Exercise details: Please give back the listing exactly, without any of its pictures.

Given data:
○ ○ ○ ○ ○ ○ ○

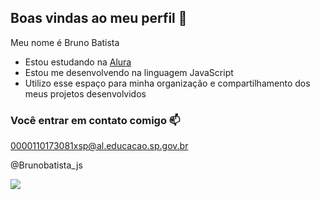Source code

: ## Boas vindas ao meu perfil 💙

Meu nome é Bruno Batista 

- Estou estudando na [Alura](https://www.alura.com.br)
- Estou me desenvolvendo na linguagem JavaScript
- Utilizo esse espaço para minha organização e compartilhamento dos meus projetos desenvolvidos

### Você entrar em contato comigo 📫

0000110173081xsp@al.educacao.sp.gov.br

@Brunobatista_js

![](https://media1.tenor.com/m/opEBWw0uddoAAAAC/umm.gif)
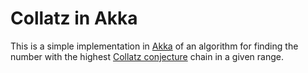 # Collatz in Akka

This is a simple implementation in [Akka](http://akka.io/) of an algorithm for finding the number with the highest [Collatz conjecture](https://en.wikipedia.org/wiki/Collatz_conjecture) chain in a given range.
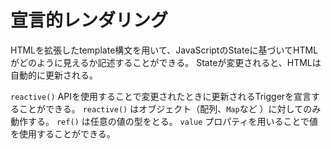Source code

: # 宣言的レンダリング
HTMLを拡張したtemplate構文を用いて、JavaScriptのStateに基づいてHTMLがどのように見えるか記述することができる。
Stateが変更されると、HTMLは自動的に更新される。

`reactive()` APIを使用することで変更されたときに更新されるTriggerを宣言することができる。
`reactive()` はオブジェクト（配列、`Map`など ）に対してのみ動作する。
`ref()` は任意の値の型をとる。
`value` プロパティを用いることで値を使用することができる。

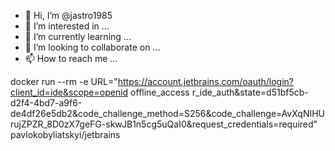 - 👋 Hi, I’m @jastro1985
- 👀 I’m interested in ...
- 🌱 I’m currently learning ...
- 💞️ I’m looking to collaborate on ...
- 📫 How to reach me ...

<!---
jastro1985/jastro1985 is a ✨ special ✨ repository because its `README.md` (this file) appears on your GitHub profile.
You can click the Preview link to take a look at your changes.
--->
docker run --rm -e URL="https://account.jetbrains.com/oauth/login?client_id=ide&scope=openid offline_access r_ide_auth&state=d51bf5cb-d2f4-4bd7-a9f6-de4df26e5db2&code_challenge_method=S256&code_challenge=AvXqNIHUrujZPZR_8D0zX7geFG-skwJB1n5cg5uQaI0&request_credentials=required" pavlokobyliatskyi/jetbrains
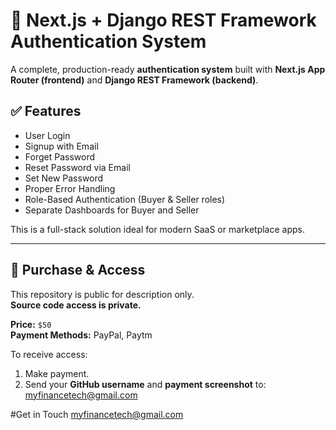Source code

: # 🔐 Next.js + Django REST Framework Authentication System

A complete, production-ready **authentication system** built with **Next.js App Router (frontend)** and **Django REST Framework (backend)**.

## ✅ Features

- User Login  
- Signup with Email  
- Forget Password  
- Reset Password via Email  
- Set New Password  
- Proper Error Handling  
- Role-Based Authentication (Buyer & Seller roles)  
- Separate Dashboards for Buyer and Seller  

This is a full-stack solution ideal for modern SaaS or marketplace apps.

---

## 💸 Purchase & Access

This repository is public for description only.  
**Source code access is private.**

**Price:** `$50`  
**Payment Methods:** PayPal, Paytm

To receive access:

1. Make payment.
2. Send your **GitHub username** and **payment screenshot** to: myfinancetech@gmail.com

#Get in Touch
myfinancetech@gmail.com
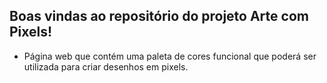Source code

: ## Boas vindas ao repositório do projeto Arte com Pixels!

- Página web que contém uma paleta de cores funcional que poderá ser utilizada para criar desenhos em pixels.
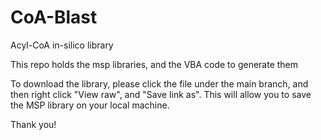 # CoA-Blast
Acyl-CoA in-silico library

This repo holds the msp libraries, and the VBA code to generate them

To download the library, please click the file under the main branch, and then right click "View raw", and "Save link as". This will allow you to save the MSP library on your local machine.

Thank you!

○ ○ ○ ○ ○ ○ ○

Written reply:
Source code

: ## Boas vindas ao meu perfil 💙

Meu nome é Bruno Batista 

- Estou estudando na [Alura](https://www.alura.com.br)
- Estou me desenvolvendo na linguagem JavaScript
- Utilizo esse espaço para minha organização e compartilhamento dos meus projetos desenvolvidos

### Você entrar em contato comigo 📫

0000110173081xsp@al.educacao.sp.gov.br

@Brunobatista_js

![](https://media1.tenor.com/m/opEBWw0uddoAAAAC/umm.gif)
 # Collatz in Akka

This is a simple implementation in [Akka](http://akka.io/) of an algorithm for finding the number with the highest [Collatz conjecture](https://en.wikipedia.org/wiki/Collatz_conjecture) chain in a given range.
Source code

: # 宣言的レンダリング
HTMLを拡張したtemplate構文を用いて、JavaScriptのStateに基づいてHTMLがどのように見えるか記述することができる。
Stateが変更されると、HTMLは自動的に更新される。

`reactive()` APIを使用することで変更されたときに更新されるTriggerを宣言することができる。
`reactive()` はオブジェクト（配列、`Map`など ）に対してのみ動作する。
`ref()` は任意の値の型をとる。
`value` プロパティを用いることで値を使用することができる。

 - 👋 Hi, I’m @jastro1985
- 👀 I’m interested in ...
- 🌱 I’m currently learning ...
- 💞️ I’m looking to collaborate on ...
- 📫 How to reach me ...

<!---
jastro1985/jastro1985 is a ✨ special ✨ repository because its `README.md` (this file) appears on your GitHub profile.
You can click the Preview link to take a look at your changes.
--->
docker run --rm -e URL="https://account.jetbrains.com/oauth/login?client_id=ide&scope=openid offline_access r_ide_auth&state=d51bf5cb-d2f4-4bd7-a9f6-de4df26e5db2&code_challenge_method=S256&code_challenge=AvXqNIHUrujZPZR_8D0zX7geFG-skwJB1n5cg5uQaI0&request_credentials=required" pavlokobyliatskyi/jetbrains
Source code

: # 🔐 Next.js + Django REST Framework Authentication System

A complete, production-ready **authentication system** built with **Next.js App Router (frontend)** and **Django REST Framework (backend)**.

## ✅ Features

- User Login  
- Signup with Email  
- Forget Password  
- Reset Password via Email  
- Set New Password  
- Proper Error Handling  
- Role-Based Authentication (Buyer & Seller roles)  
- Separate Dashboards for Buyer and Seller  

This is a full-stack solution ideal for modern SaaS or marketplace apps.

---

## 💸 Purchase & Access

This repository is public for description only.  
**Source code access is private.**

**Price:** `$50`  
**Payment Methods:** PayPal, Paytm

To receive access:

1. Make payment.
2. Send your **GitHub username** and **payment screenshot** to: myfinancetech@gmail.com

#Get in Touch
myfinancetech@gmail.com
Source code

: ## Boas vindas ao repositório do projeto Arte com Pixels!

- Página web que contém uma paleta de cores funcional que poderá ser utilizada para criar desenhos em pixels.
 # CoA-Blast
Acyl-CoA in-silico library

This repo holds the msp libraries, and the VBA code to generate them

To download the library, please click the file under the main branch, and then right click "View raw", and "Save link as". This will allow you to save the MSP library on your local machine.

Thank you!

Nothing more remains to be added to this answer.